## [What is needed]
Find the string "tags" in the records and copy each line where it occurs.

## [Input]
-- Opening Marker --
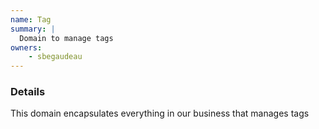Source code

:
 ```yaml
---
name: Tag
summary: |
  Domain to manage tags
owners:
    - sbegaudeau
---
```


### Details

This domain encapsulates everything in our business that manages tags

<NodeGraph title="Domain Graph" />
-- Closing Marker --
## [The answer]
  Domain to manage tags
This domain encapsulates everything in our business that manages tags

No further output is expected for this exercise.